Merry Christmas Eve!
This day has always been so special for me, so I’ve recorded an audio post for you — if you’re into that sort of thing — over on the Patreon. But, I made it available for everyone today, not just for members. So, head over there and give it a listen.
Or, if you would rather read it, the transcription is below.
Cheers to you all ❤
There is a scene in “Home Alone” when Kevin’s mom — Kate McAllister — has had enough of the universe’s shit that she blows up at the American Airlines counter in Scranton, Pennsylvania.
“This is Christmas, the season of perpetual hope. And I don’t care if I have to get out on your runway and hitchhike. If it costs me everything I own, if I have to sell my soul to the devil himself, I am going to get home to my son.”
I’ve always loved this scene — I love this entire movie — but this scene in particular resonates with me especially this year. In fact, I love it so much, I even bought a print of it from Lindsey Letters, and it’s hanging in my bedroom.
I know no one wants to relive this year, but this needs a little bit of context.
I kicked off lockdown in March by postponing a trip to Iceland. Then, a few weeks later, I lost my biggest client and my healthcare coverage. I lost money I spent on non-refundable flights, didn’t get to go to adult summer camp, didn’t get to see any concerts, and — after traveling the world in 2019 — I didn’t see beyond the miles of Austin, Texas.
Like so many, I spent my birthday and every holiday alone. I’ll spend Christmas alone, too, opening gifts via Zoom.
But, I tried so hard to make this year “work.” I wanted to look back on it and not see darkness. So, I attempted to put an inflatable pool on my patio (it popped and I had to lug 80 gallons of water into my bathtub drain). I went to a drive-in movie and discovered my Jeep’s FM radio doesn’t work. I went to a drive-in concert and got bitched at by the people behind me because they couldn’t see over my vehicle. I volunteered to help at the polls but never got called to actually do it. I made BINGO cards for the presidential debates, and well, that was traumatic.

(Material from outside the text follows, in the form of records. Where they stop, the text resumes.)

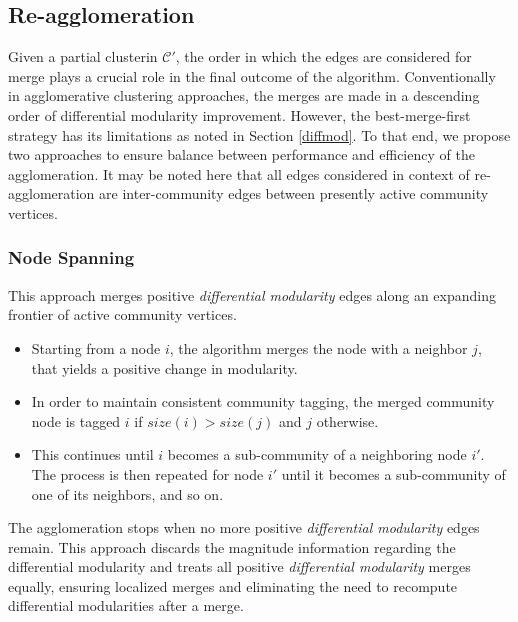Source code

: \documentclass[conference]{IEEEtran}
\begin{document}
\subsection{Re-agglomeration}
Given a partial clusterin $\mathcal{C'}$, the order in which the edges are 
considered for merge plays a crucial role in the final outcome of the algorithm. 
Conventionally in agglomerative clustering approaches, the merges are made in a 
descending order of differential modularity improvement. However, the 
best-merge-first strategy has its limitations as noted in Section 
\ref{diffmod}. To that end, we propose two approaches to ensure balance 
between performance and efficiency of the agglomeration. It may be noted here 
that all edges considered in context of re-agglomeration are inter-community 
edges between presently active community vertices.
\vspace{0.2cm}
\subsubsection{Node Spanning}
This approach merges positive \emph{differential modularity} edges along an 
expanding frontier of active community vertices.
\begin{itemize}
\item Starting from a node $i$, the algorithm 
merges the node with a neighbor $j$, that yields a positive change in 
modularity.
\item In order to maintain consistent community tagging, the merged 
community node is tagged $i$ if $size(i) > size(j)$ and $j$ otherwise. 
\item This continues until $i$ becomes a sub-community of a neighboring node 
$i'$. The process is then repeated for node $i'$ until it becomes a 
sub-community of one of its neighbors, and so on.
\end{itemize}
The agglomeration stops when no more positive \emph{differential modularity} 
edges remain. This approach discards the magnitude information regarding the 
differential modularity and treats all positive \emph{differential modularity} 
merges equally, ensuring localized merges and eliminating the need to recompute 
differential modularities after a merge.
\vspace{0.2cm}
\end{document}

All year, I really worked hard to be kind and understanding and hopeful of this situation we’ve found ourselves in.
But we had so much working against us this year. And then someone broke into my car and stole literally everything in it — Grinch-style — down to the trash. And frankly, I’ve really felt like blowing up Kate McAllister style, at just about everyone I see.
But as it is Christmas Eve, and the holiday is upon us, I’m reminded of a song lyric that touched me so much last Christmas season:
The thrill of hope, the weary world rejoices.

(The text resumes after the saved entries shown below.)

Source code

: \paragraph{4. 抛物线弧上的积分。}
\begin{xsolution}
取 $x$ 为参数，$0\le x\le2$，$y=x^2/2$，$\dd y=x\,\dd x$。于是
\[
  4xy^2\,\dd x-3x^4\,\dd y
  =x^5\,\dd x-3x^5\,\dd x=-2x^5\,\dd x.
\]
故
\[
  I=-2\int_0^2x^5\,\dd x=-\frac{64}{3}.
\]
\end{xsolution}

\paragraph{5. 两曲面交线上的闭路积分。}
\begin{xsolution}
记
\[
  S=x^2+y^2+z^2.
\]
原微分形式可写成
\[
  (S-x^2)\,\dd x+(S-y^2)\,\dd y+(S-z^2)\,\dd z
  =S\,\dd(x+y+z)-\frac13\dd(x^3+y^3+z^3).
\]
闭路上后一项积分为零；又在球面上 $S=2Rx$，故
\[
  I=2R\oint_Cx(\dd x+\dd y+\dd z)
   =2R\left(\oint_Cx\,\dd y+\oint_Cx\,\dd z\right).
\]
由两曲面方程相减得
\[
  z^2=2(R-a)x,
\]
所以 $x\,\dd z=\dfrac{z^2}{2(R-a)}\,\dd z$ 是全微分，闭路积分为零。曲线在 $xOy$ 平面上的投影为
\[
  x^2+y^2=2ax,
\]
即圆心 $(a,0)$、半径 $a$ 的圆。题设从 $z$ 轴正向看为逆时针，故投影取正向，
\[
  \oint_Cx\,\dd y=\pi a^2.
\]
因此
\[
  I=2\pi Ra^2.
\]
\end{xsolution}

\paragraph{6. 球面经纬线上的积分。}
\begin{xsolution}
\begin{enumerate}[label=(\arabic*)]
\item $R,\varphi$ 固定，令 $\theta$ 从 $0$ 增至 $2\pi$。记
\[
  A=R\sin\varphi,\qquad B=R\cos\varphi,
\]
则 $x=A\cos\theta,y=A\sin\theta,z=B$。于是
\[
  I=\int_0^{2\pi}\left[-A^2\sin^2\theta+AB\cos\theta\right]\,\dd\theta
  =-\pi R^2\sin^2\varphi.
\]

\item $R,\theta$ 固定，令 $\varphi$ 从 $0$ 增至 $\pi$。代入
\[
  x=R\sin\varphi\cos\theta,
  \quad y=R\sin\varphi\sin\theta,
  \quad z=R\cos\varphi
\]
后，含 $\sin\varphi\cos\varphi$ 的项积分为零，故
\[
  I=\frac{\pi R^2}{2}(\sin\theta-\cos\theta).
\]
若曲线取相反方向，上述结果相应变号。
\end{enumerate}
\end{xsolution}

At the end of 2019, I felt like the world was heavy with politics, and I just loved this line, that if we just hang on hope, we can very much rejoice. If you keep singing the song, it continues with: For yonder breaks, a new and glorious morn.

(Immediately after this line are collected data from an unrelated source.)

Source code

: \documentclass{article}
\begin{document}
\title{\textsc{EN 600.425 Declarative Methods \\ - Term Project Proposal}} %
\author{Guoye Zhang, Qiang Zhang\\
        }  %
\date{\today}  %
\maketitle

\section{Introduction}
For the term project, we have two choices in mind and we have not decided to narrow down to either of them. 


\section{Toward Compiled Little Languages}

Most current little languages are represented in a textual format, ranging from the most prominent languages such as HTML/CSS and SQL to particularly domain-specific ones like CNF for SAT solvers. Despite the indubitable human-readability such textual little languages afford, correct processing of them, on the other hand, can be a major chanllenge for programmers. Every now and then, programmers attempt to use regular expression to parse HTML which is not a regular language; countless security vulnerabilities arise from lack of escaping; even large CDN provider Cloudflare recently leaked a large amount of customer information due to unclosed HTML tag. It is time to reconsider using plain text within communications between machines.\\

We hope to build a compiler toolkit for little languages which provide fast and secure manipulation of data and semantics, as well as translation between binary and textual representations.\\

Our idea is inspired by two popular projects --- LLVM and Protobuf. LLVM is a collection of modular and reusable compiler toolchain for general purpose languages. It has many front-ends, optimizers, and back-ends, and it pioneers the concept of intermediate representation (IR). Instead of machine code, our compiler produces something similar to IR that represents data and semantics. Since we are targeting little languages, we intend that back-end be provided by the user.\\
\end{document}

Essentially, that a new day is a new beginning. Isn’t that something?
The funny thing is, that lyric was pointed out to me also by seeing it on a print at Lindsey Letters. But this year, she put it on a green sweatshirt and I snatched it right up. I wanted to be able to wear a reminder of the power that hope brings.
Today, I’m thinking a lot about hope.
It’s been a year without much of it, and even though there are glimpses of it on the horizon, it doesn’t make the days easier.
As I’ve experienced, sometimes you have to muster up the hope for yourself.
A few days ago, I caught myself thinking about the holiday season in 2014. I was living in Baton Rouge, Louisiana. I’d just been fired from my salaried job. I didn’t qualify for unemployment. I didn’t have any healthcare. And I had some expensive bills to pay.
So, I was working three retail jobs and freelancing on the side to try and make ends meet. One of the jobs I had was at a home decor shop that was actually directly underneath my apartment.
They sold lamps and wall hangings and wreaths — Christmas trees and seasonal decor around the holidays — and candles, among other things.
It was never very busy, but the owners always wanted the associates to hound customers and get them to buy the overpriced items. I hated doing it, so I spent most of my time just straightening items and smelling all of the candles.
This place was easily one of the worst jobs I’ve ever had. The owners were rude. They had cameras all around the shop and if they thought we were standing behind the counter too long, they would make the cash register drawer pop-out to tell us they were watching.
I remember one time, one of the owners was supposed to relieve me of my shift, but she showed up 30 minutes late, putting me late for my other job. I was so angry, but I said nothing, and clocked out right when she walked in the door.
Sometimes, she would make passive-aggressive comments to me when I came in for the lunch shift. “Oh did you sleep in this morning?” She would ask me.
“No,” I would say. I knew she didn’t care that I was on my hustle. I was always up before the sun writing on the blog or scheduling interviews for freelance jobs.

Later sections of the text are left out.